An Early Xmas Present - Opera 10.50 Pre-alpha

Opera gave web developers an early Xmas present this week when they released a 'pre-alpha' of Opera 10.5 for Windows and MacOS. The main new features are a new Javascript engine, Carakan, and a new vector graphics backend, Vega, for their Presto 2.5 rendering engine. With these in place Opera catches up with Gecko and WebKit in its support for, among other things, border-radius and CSS Transitions - which I covered in my first CSS3 post back in July.
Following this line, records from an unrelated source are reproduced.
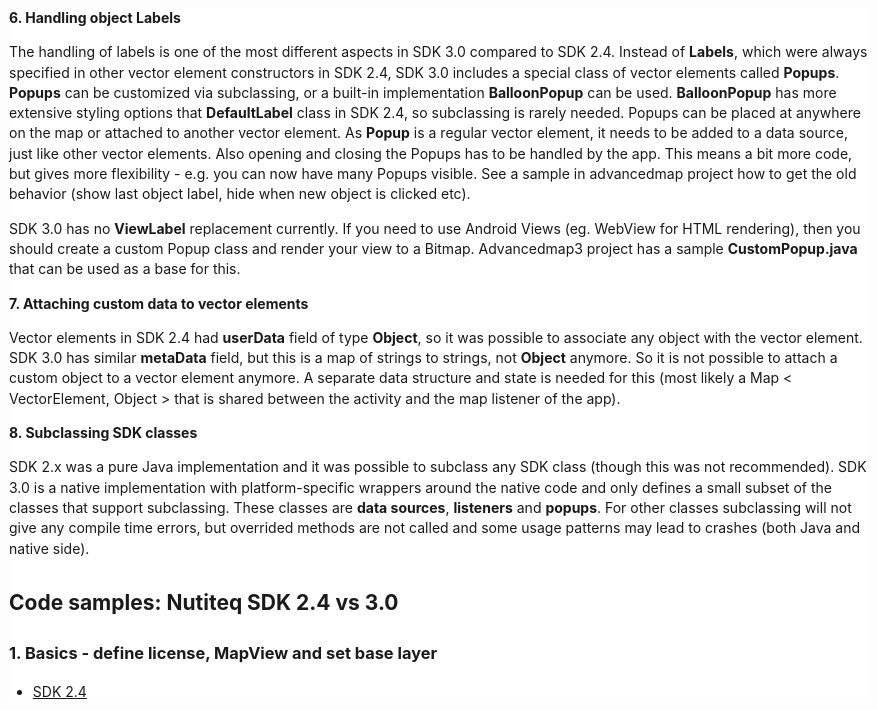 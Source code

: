 **6. Handling object Labels**

The handling of labels is one of the most different aspects in SDK 3.0
compared to SDK 2.4. Instead of **Labels**, which were always specified
in other vector element constructors in SDK 2.4, SDK 3.0 includes a
special class of vector elements called **Popups**. **Popups** can be
customized via subclassing, or a built-in implementation
**BalloonPopup** can be used. **BalloonPopup** has more extensive
styling options that **DefaultLabel** class in SDK 2.4, so subclassing
is rarely needed. Popups can be placed at anywhere on the map or
attached to another vector element. As **Popup** is a regular vector
element, it needs to be added to a data source, just like other vector
elements. Also opening and closing the Popups has to be handled by the
app. This means a bit more code, but gives more flexibility - e.g. you
can now have many Popups visible. See a sample in advancedmap project
how to get the old behavior (show last object label, hide when new
object is clicked etc).

SDK 3.0 has no **ViewLabel** replacement currently. If you need to use
Android Views (eg. WebView for HTML rendering), then you should create a
custom Popup class and render your view to a Bitmap. Advancedmap3
project has a sample **CustomPopup.java** that can be used as a base for
this.

**7. Attaching custom data to vector elements**

Vector elements in SDK 2.4 had **userData** field of type **Object**, so
it was possible to associate any object with the vector element. SDK 3.0
has similar **metaData** field, but this is a map of strings to strings,
not **Object** anymore. So it is not possible to attach a custom object
to a vector element anymore. A separate data structure and state is
needed for this (most likely a Map < VectorElement, Object > that is
shared between the activity and the map listener of the app).

**8. Subclassing SDK classes**

SDK 2.x was a pure Java implementation and it was possible to subclass
any SDK class (though this was not recommended). SDK 3.0 is a native
implementation with platform-specific wrappers around the native code
and only defines a small subset of the classes that support subclassing.
These classes are **data sources**, **listeners** and **popups**. For
other classes subclassing will not give any compile time errors, but
overrided methods are not called and some usage patterns may lead to
crashes (both Java and native side).

Code samples: Nutiteq SDK 2.4 vs 3.0
------------------------------------

### 1. Basics - define license, MapView and set base layer

<div id="tabs1">
<ul>
<li>
<a href="#sdk24"><span>SDK 2.4</span></a></li>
With that in mind I thought it would be worth updating my earlier examples with the Opera syntax to see how things looked.
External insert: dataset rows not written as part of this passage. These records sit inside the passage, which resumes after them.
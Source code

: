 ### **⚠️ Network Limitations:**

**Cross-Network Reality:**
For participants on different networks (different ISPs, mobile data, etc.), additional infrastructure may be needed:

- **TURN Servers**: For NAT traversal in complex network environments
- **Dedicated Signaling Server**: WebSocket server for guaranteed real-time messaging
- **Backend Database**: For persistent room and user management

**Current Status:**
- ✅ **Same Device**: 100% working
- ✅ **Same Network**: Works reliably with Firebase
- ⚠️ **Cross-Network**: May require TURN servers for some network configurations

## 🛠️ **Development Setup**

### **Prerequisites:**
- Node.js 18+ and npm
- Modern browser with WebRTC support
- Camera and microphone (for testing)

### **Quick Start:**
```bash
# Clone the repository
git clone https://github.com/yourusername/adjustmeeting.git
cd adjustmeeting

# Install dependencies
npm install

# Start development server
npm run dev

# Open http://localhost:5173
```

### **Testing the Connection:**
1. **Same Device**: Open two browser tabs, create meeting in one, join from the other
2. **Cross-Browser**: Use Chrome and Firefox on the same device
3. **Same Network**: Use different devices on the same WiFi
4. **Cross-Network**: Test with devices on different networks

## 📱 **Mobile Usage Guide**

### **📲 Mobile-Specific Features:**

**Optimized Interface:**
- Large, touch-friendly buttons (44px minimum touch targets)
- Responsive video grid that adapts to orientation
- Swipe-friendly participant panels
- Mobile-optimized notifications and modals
Opera 10.50 uses the (soon to be) standard border-radius instead of a vendor specific property:

#mybox {
    border: 2px solid #666;
    overflow: hidden;
    -moz-border-radius: 20px;
    -webkit-border-radius: 20px;
    border-radius: 20px;
}

After changing all the examples, my first border test page looked like this:

Opera 10.5 showing borders test page

The bad news is Opera has the same problem as Firefox in that it doesn't clip the contents of an element you've rounded the corners on, so you can end up with square corners sticking out through the rounded ones. It also treats the corners where only one side is 'thick and rounded' badly, similar bot not quite the same as Safari:

Image of Opera's poor handling of rounded corners where one border is zero width

So our third implementation of border-radius manages to be subtly different from both existing implementations, though we can hope they all converge with time (this is pre-alpha, after all). I moved on to my borders and tables example page to have a look at how Opera handles box-shadow. Again, Opera implements the standard property, so it would have worked without any effort on my part if I'd just bothered to add the standard code in the first place &#59;) Here's a simple drop shadow on a table:

#table {
    margin-top: 1em;
    background-color: #ccc;
    border: 2px solid #666;
    -moz-border-radius: 20px;
    -webkit-border-radius: 20px;
    border-radius: 20px;
    -moz-box-shadow: 3px 3px 5px black, 3px 3px 5px black;
    -webkit-box-shadow: 3px 3px 5px black, 3px 3px 5px black;
    box-shadow: 3px 3px 5px black, 3px 3px 5px black;
}

Opera looks much the same as Firefox and Safari/Chromium:

Simple box-shadow on a table in Opera

Putting the box-shadow on the table cells also worked well, even with border-radius applied:

More complex box shadow with rounded corners

It also respects the infix value, like Firefox. Where it didn't look so good was if box-shadow was applied on :hover, it seems like it won't draw the drop shadow in any place outside of the original bounds of the element when the effect is applied dynamically:

Rendering problem when box-shadow is applied dynamically through hover

Finally, CSS Transformations. Opera 10.50 has similar support to WebKit, though this time through vendor specific properties, allowing both for transformations and animations. This code, in Opera and Chromium/Safari, will spin the mybox div through ninety degrees over the course of a second when you mouse over it(in Firefox, it will flip straight away):

#mybox {
    border-top: 40px solid #666;
    border-bottom: 40px solid #666;
    -moz-border-radius: 20px;
    -webkit-border-radius: 20px;
    border-radius: 20px;
    -webkit-transition-duration: 1s;
    -o-transition-duration: 1s;
}
#mybox:hover {
    -moz-transform: rotate(-90deg);
    -webkit-transform: rotate(-90deg);
    -o-transform: rotate(-90deg);
    -webkit-transition-duration: 1s;
    -o-transition-duration: 1s;
}

Have a look at my transformation examples if you're interested.

Overall I think this is very promising for such an early release, although I didn't do much browsing on the internet I didn't see any crashes while testing my examples above. Hopefully the glitches will be worked on as 10.50 matures and we'll have yet another browser in which we can play fancy CSS3 tricks.